I gave a talk at Skyscanner a while ago about the various forms of regressions in Machine Learning (ML) and how they might be applicable. While I have yet to get confirmation that I can post the video of the talk here, I'd like to share a selection of the techniques in a more abstract form.
Linear regression is the basic form of regression that we are most familiar with through our high school Algebra classes. Remember when you were given an equation y = a x + b and asked to find a and b such for a given set of (x,y)? That is regression at it's core. Through a set of training points, a machine learning engine would attempt to identify the best constants which fits those points. By definition, a linear regression problem is any problem that can be simplified into the form f(x) = w^T phi(x), where phi is a linear function. Since the constants a, b, c, ..., etc. in any functions such as a x + b, a x^2 + b x + c, or (a x + b)^4 can be captured in a vector of [a, b, c, ..., etc.]^T, they are all linear regression tasks. This vector is weight vector w in the generalized equation.
To optimize on a regression solution, the error function is estimated and minimized. An error function is the average difference between all the predicted and training points against the different w vectors. The optimized weights can be identified as a point where the derivative, or slope, of the error function is 0. Linear regression is great in that their error function have only one global minimum. However, they also suffer limitation as the types of function they can describe are rather limited. The most commonly seen implementation of linear regression is in spreadsheet applications, when you ask the program to find and plot the best fit line for your data points.
Multilayer Perceptron (MLP), aka Neural Network
To rid of the limitation of linear regression solution, ML scientists applies non-linear functions such as the Sigmoid and inverse tangent functions onto linear functions. Thus a perceptron is created and took the form h(x) = g(f(x)) where g(z) is a non-linear transformation of a linear function f(x) = w^T x. However, researchers soon realize an import draw back to a single perceptron solution. On the direction that is perpendicular (or orthogonal in multidimensional space) to the weight vector w, the predictions do not change. This flaw would greatly increase the error rate as a whole direction of predictions is error-prone.
Ultimately, the solution is simple: use more perceptrons! While each perceptrons has a blind spot, that spot would be covered by other perceptrons. This divide and conquer technique can be seen many other parts of Computer Science, such as quicksort in the sorting problem. To aggregate the different predictions g(f(x)) from multiple perceptrons, more perceptrons are used. This introduces a new layer of perceptrons that treats the output from the previous layer as the inputs. Thus, a MLP system is born.
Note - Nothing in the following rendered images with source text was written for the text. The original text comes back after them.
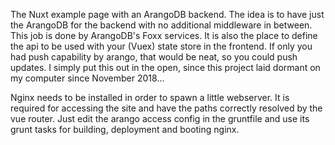 The Nuxt example page with an ArangoDB backend. The idea is to have just the ArangoDB for the backend with no additional middleware in between. This job is done by ArangoDB's Foxx services. It is also the place to define the api to be used with your (Vuex) state store in the frontend. If only you had push capability by arango, that would be neat, so you could push updates. I simply put this out in the open, since this project laid dormant on my computer since November 2018...

Nginx needs to be installed in order to spawn a little webserver. It is required for accessing the site and have the paths correctly resolved by the vue router. Just edit the arango access config in the gruntfile and use its grunt tasks for building, deployment and booting nginx. 
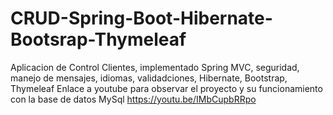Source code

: # CRUD-Spring-Boot-Hibernate-Bootsrap-Thymeleaf
Aplicacion de Control Clientes, implementado Spring MVC, seguridad, manejo de mensajes, idiomas, validadciones, Hibernate, Bootstrap, Thymeleaf
Enlace a youtube para observar el proyecto y su funcionamiento con la base de datos MySql
https://youtu.be/IMbCupbRRpo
Because the multilayer nature of the solution, calculating the derivative of a MLP error function is a difficult task. Fortunately, scientists realized that the weight vector in the lower, aggregating layers has a larger impact than the upper layers. Therefore, backward propagation techniques can be used to estimate where the error function has a slope of 0 and greatly speedup the optimization of the MLP system.
MLP is not without its weakness, however. The error function of a MLP solution tend to have multiple valleys, making optimization a form of gambling. If the starting weight vector used is within a local, instead of the global, valley, the "optimum" weight vector from the system is very likely to miss the global best.
That being said, MLP is a widely adapted as a commercial product due to its flexibility and efficiency in finding the "second-best" solutions.
Guassian process is one of the latest regression techniques. Instead of creating a single function (using an optimized weight vector), it produce a distribution of all possible functions given the training points. To do this, it leverages on the definition of a Guassian Process, such that "any collection of random variables where an arbitrary subset of variable have a joint Gaussian distribution". This, however, does mean that the technique assumes all the features, including all dimensions of x and y, have Gaussian distributions. While it appears limiting, this assumptions empowers the system to training using the covariance matrix of the joint distribution.
This covariance matrix encompasses all the interrelationships between any feature to any other features. When predicting a value, the regression system generates a Gaussian distribution with a covariance matrix produced by a Kernel function. The Kernel function describes how a feature y of a function changes depending on how all other features x change. In a Gaussian process, the system trains on the hyperparameters, or parameters of the Kernel function, instead of a weight vector as traditional regressions. The Squared Exponential Covariance and its various forms are the most popular choices for the Kernel function.
When visualizing all the possible predictions for y at all different points of x, what we get in return is a tubular plot where the variance of the prediction widens as the x goes away from a training point and narrows as the x is closer to a training point. This holistic prediction allow engineers to account for how the training data relates to the prediction depending their distances are.
On the flip side of the coin, the technique suffers greatly on speed. The operation of calculating multiple covariance matrices to optimize the hyperparameters is complex and expensive. This complexity may account for why this technique has yet to be widely adopted in commercial applications. Non-the-less, I have high hopes and excitement for Gaussian Process for the comprehensiveness of its predictions.
And well, it's just freaking sexy.